ALLES 2, Uraufführung

Die Jetzt-Zeit-Musik einem ungeübteren Publikum nahe zu bringen: Diesem Traum hat sich Bernd Wiesemann, Pianist und Komponist aus Düsseldorf, seit vielen Jahren verschrieben. Seine Wege dorthin sind ebenso vielfältig wie ungewöhnlich: Sparten-übergreifende Projekte und Konzerte gehören dazu, aber auch Performances mit Laien und Profis. Neben Musikern arbeitet er oft und gern mit Bildenden Künstlern, Literaten oder Schauspielern zusammen.

Neue Wege beschreitet Wiesemann vor allem in seinem eigenen kompositorischen und konzeptionellen Schaffen: Dabei entstanden beispielsweise CD- und Rundfunkproduktionen, Film-, Bühnen- und Kammermusiken sowie verschiedene Klangräume. Gern verwendet er ein ungewohntes Instrumentarium, um das Publikum zu irritieren und dadurch für neue Hörerfahrungen empfänglich zu machen. So setzte sich Wiesemann seit Ende der 70er Jahre für das Kinderklavier (Toy Piano) als Konzertinstrument ein, für das sowohl er selbst als auch andere Komponisten eine Reihe faszinierender Werke geschrieben haben.

Uraufführung von ALLES 2

Als Uraufführung steht heute in der Tonhalle (Helmut-Hentrich-Saal, Düsseldorf) ALLES 2 an, eine interaktive, kammermusikalische Komposition für 4 Interpreten. Die Ausführenden sind:

Irene Kurka – Sopran, Stimme, experimentelle Klangerzeuger
Burkart Zeller – Violoncello, Stimme, experimentelle Klangerzeuger
Andreas Simon – Choreograph, Tanz, Stimme, experimentelle Klangerzeuger
Bernd Wiesemann – Klavier, Kinderklaviere, Stimme, experimentelle Klangerzeuger

ALLES 2 ist die Fortsetzung von Wiesemanns Zusammenarbeit mit dem Tänzer und Choreographen Andreas Simon, die im Rahmen des Tasten-(Klavier-)Festivals 2008-2010 in Düsseldorf begann.

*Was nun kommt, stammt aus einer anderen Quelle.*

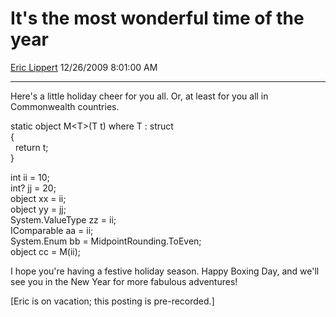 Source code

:<div id="page">

# It's the most wonderful time of the year

[Eric Lippert](https://social.msdn.microsoft.com/profile/Eric%20Lippert) 12/26/2009 8:01:00 AM

-----

<div id="content">

<div class="mine">

Here's a little holiday cheer for you all. Or, at least for you all in Commonwealth countries.

<span class="code"> </span>

static object M\<T\>(T t) where T : struct  
{  
  return t;  
}

int ii = 10;  
int? jj = 20;  
object xx = ii;  
object yy = jj;  
System.ValueType zz = ii;  
IComparable aa = ii;  
System.Enum bb = MidpointRounding.ToEven;  
object cc = M(ii);

I hope you're having a festive holiday season. Happy Boxing Day, and we'll see you in the New Year for more fabulous adventures\!

\[Eric is on vacation; this posting is pre-recorded.\]

</div>

</div>

</div>

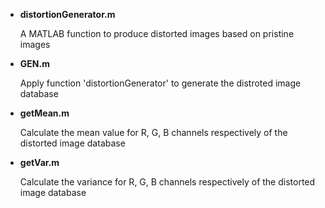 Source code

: - __distortionGenerator.m__

  A MATLAB function to produce distorted images based on pristine images

- __GEN.m__

  Apply function 'distortionGenerator' to generate the distroted image database

- __getMean.m__

  Calculate the mean value for R, G, B channels respectively of the distorted image database

- __getVar.m__

  Calculate the variance for R, G, B channels respectively of the distorted image database

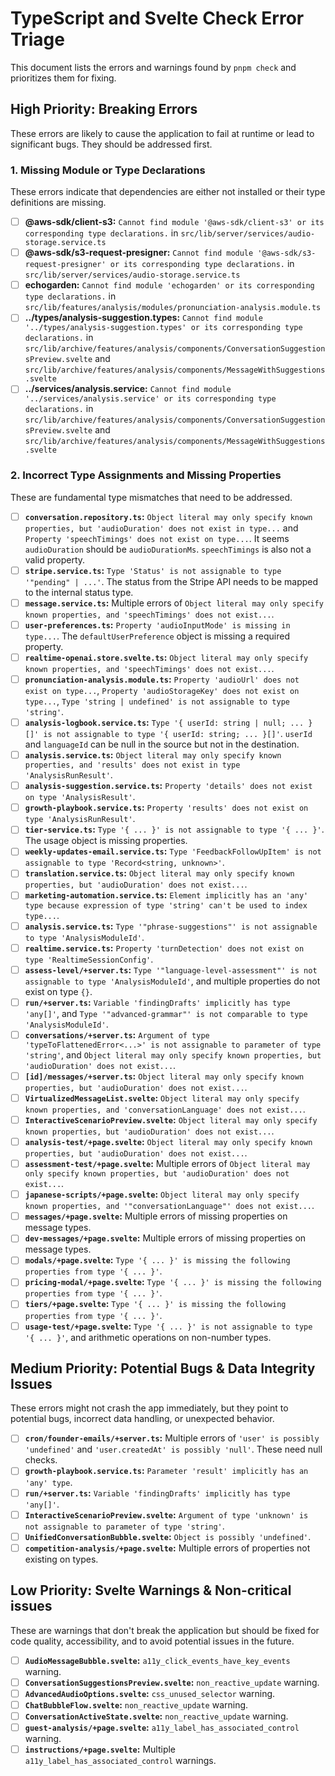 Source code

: 
# TypeScript and Svelte Check Error Triage

This document lists the errors and warnings found by `pnpm check` and prioritizes them for fixing.

## High Priority: Breaking Errors

These errors are likely to cause the application to fail at runtime or lead to significant bugs. They should be addressed first.

### 1. Missing Module or Type Declarations

These errors indicate that dependencies are either not installed or their type definitions are missing.

- [ ] **@aws-sdk/client-s3:** `Cannot find module '@aws-sdk/client-s3' or its corresponding type declarations.` in `src/lib/server/services/audio-storage.service.ts`
- [ ] **@aws-sdk/s3-request-presigner:** `Cannot find module '@aws-sdk/s3-request-presigner' or its corresponding type declarations.` in `src/lib/server/services/audio-storage.service.ts`
- [ ] **echogarden:** `Cannot find module 'echogarden' or its corresponding type declarations.` in `src/lib/features/analysis/modules/pronunciation-analysis.module.ts`
- [ ] **../types/analysis-suggestion.types:** `Cannot find module '../types/analysis-suggestion.types' or its corresponding type declarations.` in `src/lib/archive/features/analysis/components/ConversationSuggestionsPreview.svelte` and `src/lib/archive/features/analysis/components/MessageWithSuggestions.svelte`
- [ ] **../services/analysis.service:** `Cannot find module '../services/analysis.service' or its corresponding type declarations.` in `src/lib/archive/features/analysis/components/ConversationSuggestionsPreview.svelte` and `src/lib/archive/features/analysis/components/MessageWithSuggestions.svelte`

### 2. Incorrect Type Assignments and Missing Properties

These are fundamental type mismatches that need to be addressed.

- [ ] **`conversation.repository.ts`:** `Object literal may only specify known properties, but 'audioDuration' does not exist in type...` and `Property 'speechTimings' does not exist on type...`. It seems `audioDuration` should be `audioDurationMs`. `speechTimings` is also not a valid property.
- [ ] **`stripe.service.ts`:** `Type 'Status' is not assignable to type '"pending" | ...'`. The status from the Stripe API needs to be mapped to the internal status type.
- [ ] **`message.service.ts`:** Multiple errors of `Object literal may only specify known properties, and 'speechTimings' does not exist...`.
- [ ] **`user-preferences.ts`:** `Property 'audioInputMode' is missing in type...`. The `defaultUserPreference` object is missing a required property.
- [ ] **`realtime-openai.store.svelte.ts`:** `Object literal may only specify known properties, and 'speechTimings' does not exist...`.
- [ ] **`pronunciation-analysis.module.ts`:** `Property 'audioUrl' does not exist on type...`, `Property 'audioStorageKey' does not exist on type...`, `Type 'string | undefined' is not assignable to type 'string'`.
- [ ] **`analysis-logbook.service.ts`:** `Type '{ userId: string | null; ... }[]' is not assignable to type '{ userId: string; ... }[]'`. `userId` and `languageId` can be null in the source but not in the destination.
- [ ] **`analysis.service.ts`:** `Object literal may only specify known properties, and 'results' does not exist in type 'AnalysisRunResult'`.
- [ ] **`analysis-suggestion.service.ts`:** `Property 'details' does not exist on type 'AnalysisResult'`.
- [ ] **`growth-playbook.service.ts`:** `Property 'results' does not exist on type 'AnalysisRunResult'`.
- [ ] **`tier-service.ts`:** `Type '{ ... }' is not assignable to type '{ ... }'`. The usage object is missing properties.
- [ ] **`weekly-updates-email.service.ts`:** `Type 'FeedbackFollowUpItem' is not assignable to type 'Record<string, unknown>'`.
- [ ] **`translation.service.ts`:** `Object literal may only specify known properties, but 'audioDuration' does not exist...`.
- [ ] **`marketing-automation.service.ts`:** `Element implicitly has an 'any' type because expression of type 'string' can't be used to index type...`.
- [ ] **`analysis.service.ts`:** `Type '"phrase-suggestions"' is not assignable to type 'AnalysisModuleId'`.
- [ ] **`realtime.service.ts`:** `Property 'turnDetection' does not exist on type 'RealtimeSessionConfig'`.
- [ ] **`assess-level/+server.ts`:** `Type '"language-level-assessment"' is not assignable to type 'AnalysisModuleId'`, and multiple properties do not exist on type `{}`.
- [ ] **`run/+server.ts`:** `Variable 'findingDrafts' implicitly has type 'any[]'`, and `Type '"advanced-grammar"' is not comparable to type 'AnalysisModuleId'`.
- [ ] **`conversations/+server.ts`:** `Argument of type 'typeToFlattenedError<...>' is not assignable to parameter of type 'string'`, and `Object literal may only specify known properties, but 'audioDuration' does not exist...`.
- [ ] **`[id]/messages/+server.ts`:** `Object literal may only specify known properties, but 'audioDuration' does not exist...`.
- [ ] **`VirtualizedMessageList.svelte`:** `Object literal may only specify known properties, and 'conversationLanguage' does not exist...`.
- [ ] **`InteractiveScenarioPreview.svelte`:** `Object literal may only specify known properties, but 'audioDuration' does not exist...`.
- [ ] **`analysis-test/+page.svelte`:** `Object literal may only specify known properties, but 'audioDuration' does not exist...`.
- [ ] **`assessment-test/+page.svelte`:** Multiple errors of `Object literal may only specify known properties, but 'audioDuration' does not exist...`.
- [ ] **`japanese-scripts/+page.svelte`:** `Object literal may only specify known properties, and '"conversationLanguage"' does not exist...`.
- [ ] **`messages/+page.svelte`:** Multiple errors of missing properties on message types.
- [ ] **`dev-messages/+page.svelte`:** Multiple errors of missing properties on message types.
- [ ] **`modals/+page.svelte`:** `Type '{ ... }' is missing the following properties from type '{ ... }'`.
- [ ] **`pricing-modal/+page.svelte`:** `Type '{ ... }' is missing the following properties from type '{ ... }'`.
- [ ] **`tiers/+page.svelte`:** `Type '{ ... }' is missing the following properties from type '{ ... }'`.
- [ ] **`usage-test/+page.svelte`:** `Type '{ ... }' is not assignable to type '{ ... }'`, and arithmetic operations on non-number types.

## Medium Priority: Potential Bugs & Data Integrity Issues

These errors might not crash the app immediately, but they point to potential bugs, incorrect data handling, or unexpected behavior.

- [ ] **`cron/founder-emails/+server.ts`:** Multiple errors of `'user' is possibly 'undefined'` and `'user.createdAt' is possibly 'null'`. These need null checks.
- [ ] **`growth-playbook.service.ts`:** `Parameter 'result' implicitly has an 'any' type`.
- [ ] **`run/+server.ts`:** `Variable 'findingDrafts' implicitly has type 'any[]'`.
- [ ] **`InteractiveScenarioPreview.svelte`:** `Argument of type 'unknown' is not assignable to parameter of type 'string'`.
- [ ] **`UnifiedConversationBubble.svelte`:** `Object is possibly 'undefined'`.
- [ ] **`competition-analysis/+page.svelte`:** Multiple errors of properties not existing on types.

## Low Priority: Svelte Warnings & Non-critical issues

These are warnings that don't break the application but should be fixed for code quality, accessibility, and to avoid potential issues in the future.

- [ ] **`AudioMessageBubble.svelte`:** `a11y_click_events_have_key_events` warning.
- [ ] **`ConversationSuggestionsPreview.svelte`:** `non_reactive_update` warning.
- [ ] **`AdvancedAudioOptions.svelte`:** `css_unused_selector` warning.
- [ ] **`ChatBubbleFlow.svelte`:** `non_reactive_update` warning.
- [ ] **`ConversationActiveState.svelte`:** `non_reactive_update` warning.
- [ ] **`guest-analysis/+page.svelte`:** `a11y_label_has_associated_control` warning.
- [ ] **`instructions/+page.svelte`:** Multiple `a11y_label_has_associated_control` warnings.
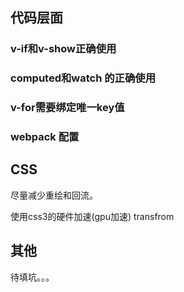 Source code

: ## 代码层面

### v-if和v-show正确使用

### computed和watch 的正确使用

### v-for需要绑定唯一key值











### webpack 配置





## CSS

尽量减少重绘和回流。

使用css3的硬件加速(gpu加速)    transfrom



## 其他



待填坑。。。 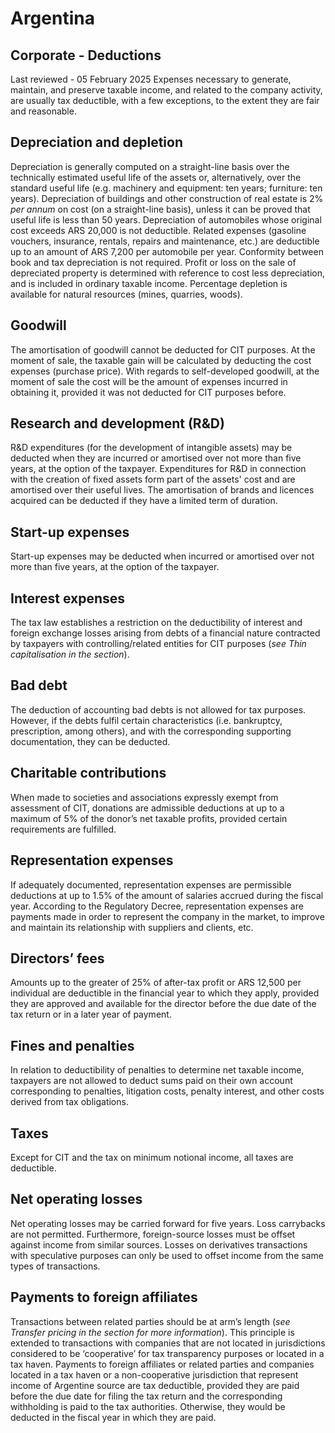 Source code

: # Argentina
## Corporate - Deductions
Last reviewed - 05 February 2025
Expenses necessary to generate, maintain, and preserve taxable income, and related to the company activity, are usually tax deductible, with a few exceptions, to the extent they are fair and reasonable.
## Depreciation and depletion
Depreciation is generally computed on a straight-line basis over the technically estimated useful life of the assets or, alternatively, over the standard useful life (e.g. machinery and equipment: ten years; furniture: ten years). Depreciation of buildings and other construction of real estate is 2% _per annum_ on cost (on a straight-line basis), unless it can be proved that useful life is less than 50 years.
Depreciation of automobiles whose original cost exceeds ARS 20,000 is not deductible. Related expenses (gasoline vouchers, insurance, rentals, repairs and maintenance, etc.) are deductible up to an amount of ARS 7,200 per automobile per year.
Conformity between book and tax depreciation is not required.
Profit or loss on the sale of depreciated property is determined with reference to cost less depreciation, and is included in ordinary taxable income.
Percentage depletion is available for natural resources (mines, quarries, woods).
## Goodwill
The amortisation of goodwill cannot be deducted for CIT purposes. At the moment of sale, the taxable gain will be calculated by deducting the cost expenses (purchase price).
With regards to self-developed goodwill, at the moment of sale the cost will be the amount of expenses incurred in obtaining it, provided it was not deducted for CIT purposes before.
## Research and development (R&D)
R&D expenditures (for the development of intangible assets) may be deducted when they are incurred or amortised over not more than five years, at the option of the taxpayer. Expenditures for R&D in connection with the creation of fixed assets form part of the assets' cost and are amortised over their useful lives.
The amortisation of brands and licences acquired can be deducted if they have a limited term of duration.
## Start-up expenses
Start-up expenses may be deducted when incurred or amortised over not more than five years, at the option of the taxpayer.
## Interest expenses
The tax law establishes a restriction on the deductibility of interest and foreign exchange losses arising from debts of a financial nature contracted by taxpayers with controlling/related entities for CIT purposes (_see Thin capitalisation in the section_).
## Bad debt
The deduction of accounting bad debts is not allowed for tax purposes. However, if the debts fulfil certain characteristics (i.e. bankruptcy, prescription, among others), and with the corresponding supporting documentation, they can be deducted.
## Charitable contributions
When made to societies and associations expressly exempt from assessment of CIT, donations are admissible deductions at up to a maximum of 5% of the donor’s net taxable profits, provided certain requirements are fulfilled.
## Representation expenses
If adequately documented, representation expenses are permissible deductions at up to 1.5% of the amount of salaries accrued during the fiscal year. According to the Regulatory Decree, representation expenses are payments made in order to represent the company in the market, to improve and maintain its relationship with suppliers and clients, etc.
## Directors’ fees
Amounts up to the greater of 25% of after-tax profit or ARS 12,500 per individual are deductible in the financial year to which they apply, provided they are approved and available for the director before the due date of the tax return or in a later year of payment.
## Fines and penalties
In relation to deductibility of penalties to determine net taxable income, taxpayers are not allowed to deduct sums paid on their own account corresponding to penalties, litigation costs, penalty interest, and other costs derived from tax obligations.
## Taxes
Except for CIT and the tax on minimum notional income, all taxes are deductible.
## Net operating losses
Net operating losses may be carried forward for five years. Loss carrybacks are not permitted. Furthermore, foreign-source losses must be offset against income from similar sources.
Losses on derivatives transactions with speculative purposes can only be used to offset income from the same types of transactions.
## Payments to foreign affiliates
Transactions between related parties should be at arm’s length (_see Transfer pricing in the section for more information_). This principle is extended to transactions with companies that are not located in jurisdictions considered to be ‘cooperative’ for tax transparency purposes or located in a tax haven. Payments to foreign affiliates or related parties and companies located in a tax haven or a non-cooperative jurisdiction that represent income of Argentine source are tax deductible, provided they are paid before the due date for filing the tax return and the corresponding withholding is paid to the tax authorities. Otherwise, they would be deducted in the fiscal year in which they are paid.
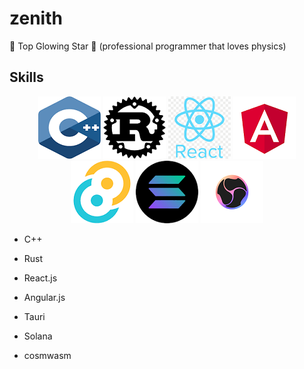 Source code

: # zenith
🌟 Top Glowing Star 🔭
(professional programmer that loves physics)

## Skills
<p align="center">
  <img src="c++.png" caption="c++">
  <img src="rust.png">
  <img src="react.png">
  <img src="angular.png">
  <img src="tauri.png">
  <img src="solana.png">
  <img src="cosmwasm.png">
</p>

* C++


* Rust


* React.js


* Angular.js


* Tauri


* Solana


* cosmwasm


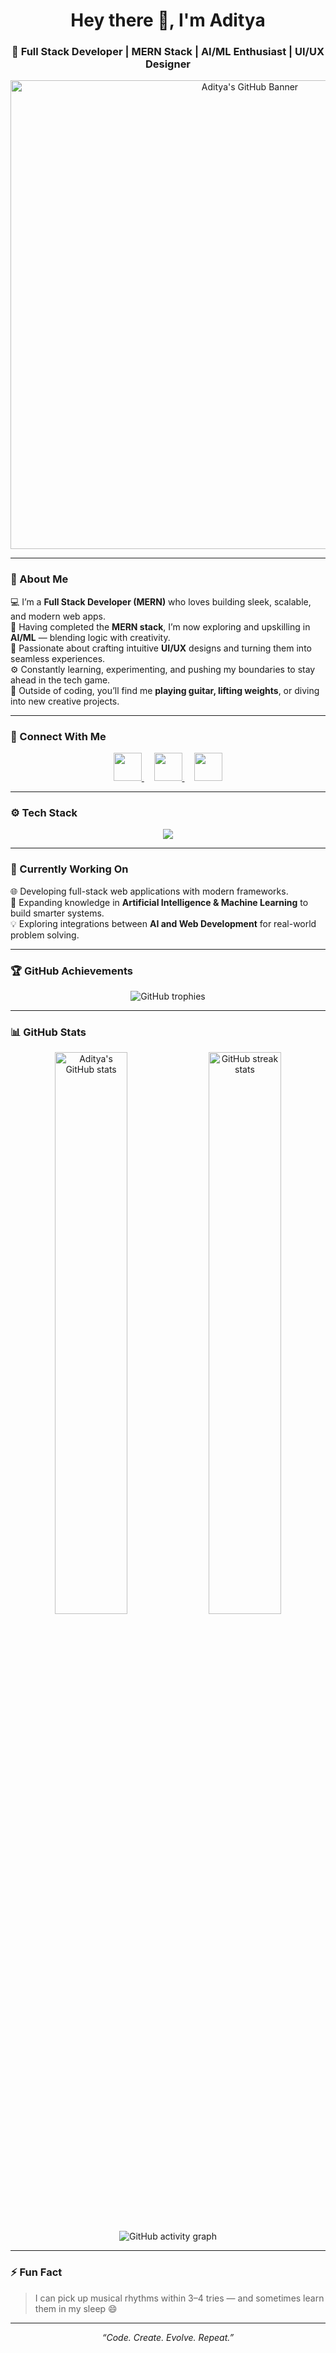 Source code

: <!-- Intro Section -->
<h1 align="center">Hey there 👋, I'm Aditya</h1>
<h3 align="center">🚀 Full Stack Developer | MERN Stack | AI/ML Enthusiast | UI/UX Designer</h3>

<p align="center">
  <img src="https://github.com/user-attachments/assets/befa1ca3-cff0-458f-8dc7-3ff7ce398498" width="750" alt="Aditya's GitHub Banner"/>
</p>

---

### 🧠 About Me
💻 I’m a **Full Stack Developer (MERN)** who loves building sleek, scalable, and modern web apps.  
🧩 Having completed the **MERN stack**, I’m now exploring and upskilling in **AI/ML** — blending logic with creativity.  
🎨 Passionate about crafting intuitive **UI/UX** designs and turning them into seamless experiences.  
⚙️ Constantly learning, experimenting, and pushing my boundaries to stay ahead in the tech game.  
🎸 Outside of coding, you’ll find me **playing guitar, lifting weights**, or diving into new creative projects.

---

### 🤝 Connect With Me
<p align="center">
  <a href="https://www.linkedin.com/in/aditya-sagar-1b35b2323/" target="_blank">
    <img src="https://skillicons.dev/icons?i=linkedin" width="45" />
  </a>
  &nbsp;&nbsp;&nbsp;
  <a href="https://instagram.com/d4crush" target="_blank">
    <img src="https://skillicons.dev/icons?i=instagram" width="45" />
  </a>
  &nbsp;&nbsp;&nbsp;
  <a href="mailto:adisagar450@gmail.com">
    <img src="https://skillicons.dev/icons?i=gmail" width="45" />
  </a>
</p>

---

### ⚙️ Tech Stack
<p align="center">
  <img src="https://skillicons.dev/icons?i=html,css,js,react,nodejs,express,mongodb,python,cpp,figma,bootstrap,photoshop,mysql,firebase,git" />
</p>

---

### 🧩 Currently Working On
🌐 Developing full-stack web applications with modern frameworks.  
🧠 Expanding knowledge in **Artificial Intelligence & Machine Learning** to build smarter systems.  
💡 Exploring integrations between **AI and Web Development** for real-world problem solving.

---

### 🏆 GitHub Achievements
<p align="center">
  <img src="https://github-profile-trophy.vercel.app/?username=adityasagarr123&theme=radical&no-frame=true&margin-w=15" alt="GitHub trophies" />
</p>

---

### 📊 GitHub Stats
<p align="center">
  <img src="https://github-readme-stats.vercel.app/api?username=adityasagarr123&show_icons=true&theme=tokyonight" alt="Aditya's GitHub stats" width="48%" />
  <img src="https://github-readme-streak-stats.herokuapp.com/?user=adityasagarr123&theme=tokyonight" alt="GitHub streak stats" width="48%" />
</p>

<p align="center">
  <img src="https://github-readme-activity-graph.vercel.app/graph?username=adityasagarr123&theme=tokyo-night" alt="GitHub activity graph"/>
</p>

---

### ⚡ Fun Fact
> I can pick up musical rhythms within 3–4 tries — and sometimes learn them in my sleep 😄

---

<p align="center">
  <i>“Code. Create. Evolve. Repeat.”</i>
</p>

Ein Rückblick auf ALLES (2010)

Wiesemann komponierte für einen Klang erzeugenden Tänzer und einen Pianisten, der, auf Grund seiner Handlungen bei der Klangerzeugung letztendlich auch choreographierte Abläufe in den Raum stellte.

ALLES 2 (2012)

ist auf einer verwandten Grundlage aufgebaut: Im Sinne der „Offenen Form“ treten Melodien, Klänge und Geräusche zueinander in Bezug. Die Töne sind auskomponiert und somit den im Zusammenklang gesteuerten Zufälligkeiten unterworfen. So gibt es im Cello Kantilenen, die klingen, wie von Schumann inspiriert.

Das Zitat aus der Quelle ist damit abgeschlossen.